Volta às aulas: os riscos das mochilas muito pesadas

Por Dr. Maurício Martelletto, ortopedista

 

O peso da mochila não pode ser superior a 10% do peso da criança
 
Lição de casa, livros didáticos, estojo, cadernos, calhamaços de papel ─ tudo isso dentro das mochilas e, quase sempre, nas costas das crianças.

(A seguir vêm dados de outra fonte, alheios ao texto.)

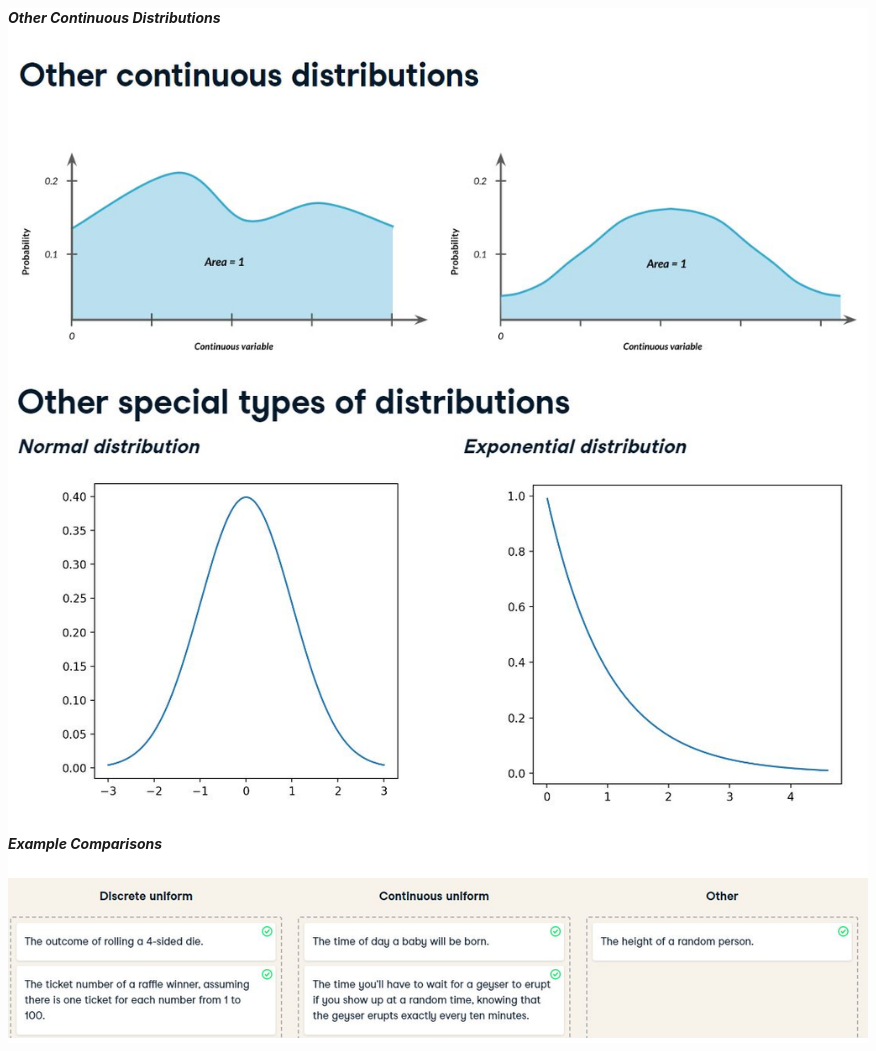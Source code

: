 ##### Other Continuous Distributions

![demo](Resources/other-continuous-distributions-1.JPG)

![demo](Resources/other-continuous-distributions-2.JPG)

##### Example Comparisons

![demo](Resources/discrete-vs-continuous-examples.JPG)
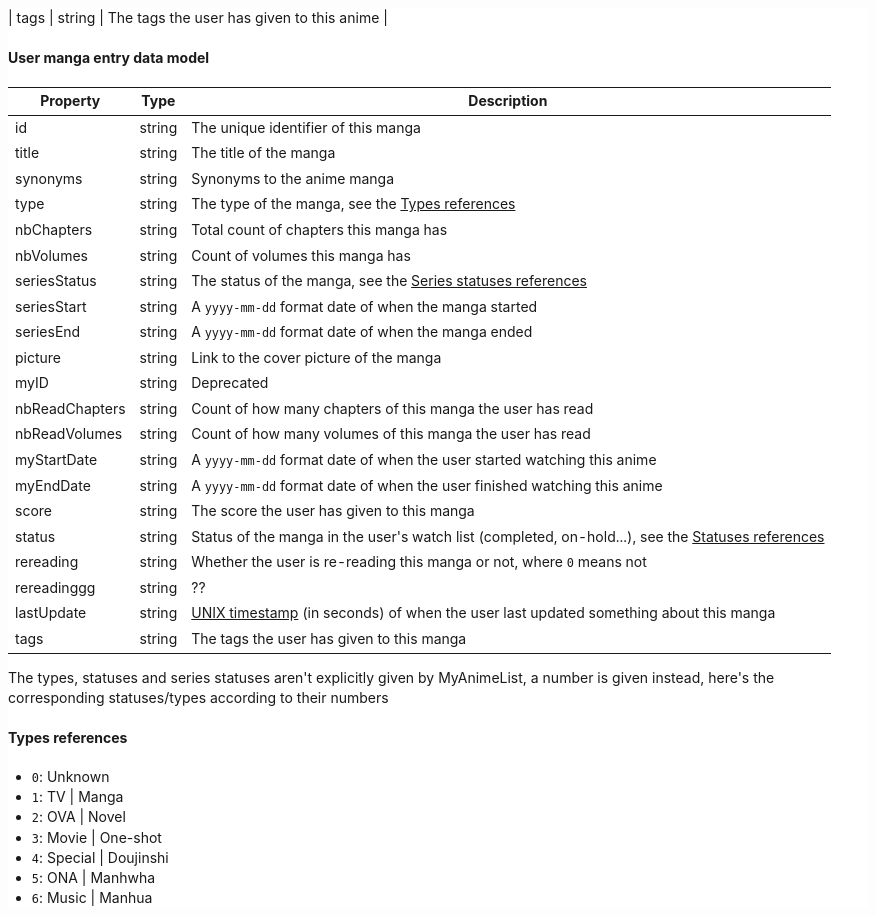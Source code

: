 | tags | string | The tags the user has given to this anime |

#### User manga entry data model

| Property | Type | Description |
| --- | --- | --- |
| id | string | The unique identifier of this manga |
| title | string | The title of the manga |
| synonyms | string | Synonyms to the anime manga |
| type | string | The type of the manga, see the [Types references](https://github.com/ParadoxOrigins/MalScraper/blob/master/README.md#types-references) |
| nbChapters | string | Total count of chapters this manga has |
| nbVolumes | string | Count of volumes this manga has |
| seriesStatus | string | The status of the manga, see the [Series statuses references](https://github.com/ParadoxOrigins/MalScraper/blob/master/README.md#series-statuses-references) |
| seriesStart | string | A `yyyy-mm-dd` format date of when the manga started | 
| seriesEnd | string | A `yyyy-mm-dd` format date of when the manga ended |
| picture | string | Link to the cover picture of the manga |
| myID | string | Deprecated |
| nbReadChapters | string | Count of how many chapters of this manga the user has read |
| nbReadVolumes | string | Count of how many volumes of this manga the user has read |
| myStartDate | string | A `yyyy-mm-dd` format date of when the user started watching this anime |
| myEndDate | string | A `yyyy-mm-dd` format date of when the user finished watching this anime |
| score | string | The score the user has given to this manga |
| status | string | Status of the manga in the user's watch list (completed, on-hold...), see the [Statuses references](https://github.com/ParadoxOrigins/MalScraper/blob/master/README.md#statuses-references) |
| rereading | string | Whether the user is re-reading this manga or not, where `0` means not |
| rereadinggg | string | ?? |
| lastUpdate | string | [UNIX timestamp](https://en.wikipedia.org/wiki/Unix_time) (in seconds) of when the user last updated something about this manga |
| tags | string | The tags the user has given to this manga |

The types, statuses and series statuses aren't explicitly given by MyAnimeList, a number is given instead, here's the corresponding statuses/types according to their numbers

#### Types references

* `0`: Unknown
* `1`: TV | Manga
* `2`: OVA | Novel
* `3`: Movie | One-shot
* `4`: Special | Doujinshi
* `5`: ONA | Manhwha
* `6`: Music | Manhua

Neste início de ano, milhões de crianças pelo Brasil retornam às escolas e junto com elas voltam as preocupações dos pais com alguns problemas que são comuns nesse período da vida dos filhos. Uma dúvida frequente é sobre qual mochila é a ideal para as crianças e adolescentes e qual o peso que eles podem carregar sem causar prejuízos para a coluna.
 
O ortopedista Maurício Marteleto é especialista em coluna e aponta os riscos que correm as crianças ao carregar nas costas mochilas tão pesadas. Um dos problemas agravados pelo excesso de peso na mochila é a escoliose ─ quando a coluna apresenta uma curvatura em forma de “S” ─, a cifose e a lordose são outros problemas que, dependendo do grau de gravidade, podem demandar sessões de fisioterapia ou, em casos extremos, levar até a intervenções cirúrgicas. De acordo com Dr. Marteleto, o peso das mochilas não deve ser superior a 10% do peso do indivíduo ─ isso significa que, se a criança pesa 50 quilos, a mochila não pode ter mais do que cinco.
 
“O excesso de peso, além das complicações citadas, pode interferir também no crescimento das crianças e jovens, uma vez que elas tendem a se curvar para suportar o peso da mochila e, com isso, vão acostumando mal a coluna”, ressalta o médico.
 
Além de respeitar os limites de peso recomendados, Dr. Marteleto reitera a importância das crianças distribuírem o peso das mochilas, utilizando sempre as duas alças aos ombros. O médico recomenda que os alunos evitem carregar todo o material no dia a dia, deixando os que não serão utilizados na escola ou em casa.
 
“Uma alternativa saudável para as crianças e adolescentes seria utilizar as mochilas com puxadores de mão e rodinhas, para evitar que o sobrepeso das malas cause problemas nas costas, relembrando que os pais devem, nos casos das mochilas com puxadores, observar a altura da mala em relação ao filho. Porque a criança não deve se curvar para um lado enquanto tenta puxar a mochila”, conclui o médico.
 
Dr. Maurício Martelletto é médico ortopedista formado pela Faculdade de Medicina da Universidade de São Paulo, membro titular da Sociedade Brasileira de Ortopedia e Traumatologia – SBOT. Há mais de 10 anos atua na área de cirurgia da coluna vertebral, sendo membro efetivo da Sociedade Brasileira de Coluna (SBC), Sociedade Brasileira de Patologia da Coluna Vertebral (SBPCV), da Sociedade Brasileira de Cirurgia Minimamente Invasiva da Coluna Vertebral e da Sociedade Norte Americana de Coluna (NASS).